AWS DataSync | Overview.

 

Here’s twtech overview of AWS DataSync, including its 2025 enhancements and core use cases:

The Concept: AWS DataSync.

AWS DataSync is a high-speed, secure, fully managed data transfer service for moving files and objects between on‑premises systems, edge storage, other cloud providers, and AWS storage services like Amazon S3, Amazon EFS, and Amazon FSx.

It automates and accelerates data migration, replication, archiving, and hybrid cloud workflows, while preserving metadata, supporting incremental transfer, scheduling, throttling, encryption, and data integrity validation.

 Noteworthy Updates in 2025

• Kerberos Authentication for SMB (Jan 28, 2025)

SMB source locations now support Kerberos authentication (in addition to NTLM) when connecting to self-managed SMB servers such as those using Active Directory Kerberos v5,

• Enhanced Mode Cross‑Cloud Transfers (May 29, 2025)

DataSync can now copy data between AWS and storage services in other clouds (like Google Cloud Storage, Azure Blob and Azure Files, Oracle OCI, Wasabi, Cloudflare R2, Backblaze, DigitalOcean Spaces, and more)—without deploying a DataSync agent. Enhanced mode provides higher throughput, scalability, and simplified setup.

• Agentless Cross‑Region Transfers (Jul 2024 but still relevant)

Agentless transfers between any AWS regions—including opt‑in regions—are now possible, enabling you to replicate or move data across AWS Storage services without deploying or managing agents.

• DataSync Availability in AWS Secret Region (May 8, 2025)

DataSync is now supported in the AWS Secret Region, allowing secure transfers between on‑prem systems and AWS Storage services in the secret cloud.

• End of DataSync Discovery (May 20, 2025)

The Discovery feature (agent-based storage scanning) was officially deprecated and is no longer available as of May 20, 2025.

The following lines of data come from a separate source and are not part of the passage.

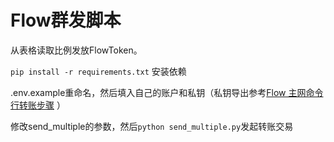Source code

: # Flow群发脚本

从表格读取比例发放FlowToken。

`pip install -r requirements.txt` 安装依赖

.env.example重命名，然后填入自己的账户和私钥（私钥导出参考[Flow 主网命令行转账步骤](https://script.money/posts/027-flow_mainnet_cli_transaction/) ）

修改send_multiple的参数，然后`python send_multiple.py`发起转账交易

 Core Use Cases & Benefits

  • Hybrid and Cloud Migration
    Migrate files/objects from on-prem NFS, SMB, HDFS, or object storage, and sync to Amazon S3, EFS, FSx, or AWS-managed storage layers with encryption and integrity validation.
  • Multicloud Data Pipelines
    Perform cross-cloud transfers between AWS and other cloud storage providers—no agent required—with enhanced mode’s performance and scalability.
  • Cross-Region Replication
    Copy data between AWS regions—including opt‑in regions—agent-free, useful for disaster recovery, backup, or data locality optimization..
  • Secure File Access
    Kerberos support for SMB ensures compatibility with enterprise AD environments, enhancing secure authentication flows.
  • Adoption in High Compliance Environments
    With availability in the Secret Region and support for secure network transfer controls, DataSync fits highly regulated workloads.

 Performance Insights

  • Users report that DataSync can utilize available network capacity effectively—achieving up to ~10 Gbps transfers when the infrastructure supports it.
  • For lighter or container-managed workloads, users suggest AWS CLI or rclone sync from within containers may offer more flexibility or lower costs for smaller use cases

 Quick Start Guide

  1. Define Source and Destination Locations
    • Choose SMB/NFS/HDFS/object/edge storage or other clouds as source.
    • Choose AWS storage targets like S3, EFS, or FSx as destination.
  2. Select Authentication & Mode
    • Use Kerberos or NTLM for SMB.
    • For cross-cloud or cross-region transfers, use Enhanced Mode or agentless options.
  3. Configure a Task
    • Set up filters (include/exclude), bandwidth throttling, scheduling, and metadata preservation.
  4. Run, Monitor & Validate
    • Use CloudWatch metrics, task reports (JSON logs), and CloudTrail audit logs to monitor and verify transfer integrity.
  5. Post-Transfer Automation
    • Trigger Lambda, SNS, or AWS Glue/Athena workflows based on task outcomes or stored reports.

Final thoughts:

AWS DataSync is a secure, high-speed, automated solution for moving data across on‑premises, AWS, and multicloud environments.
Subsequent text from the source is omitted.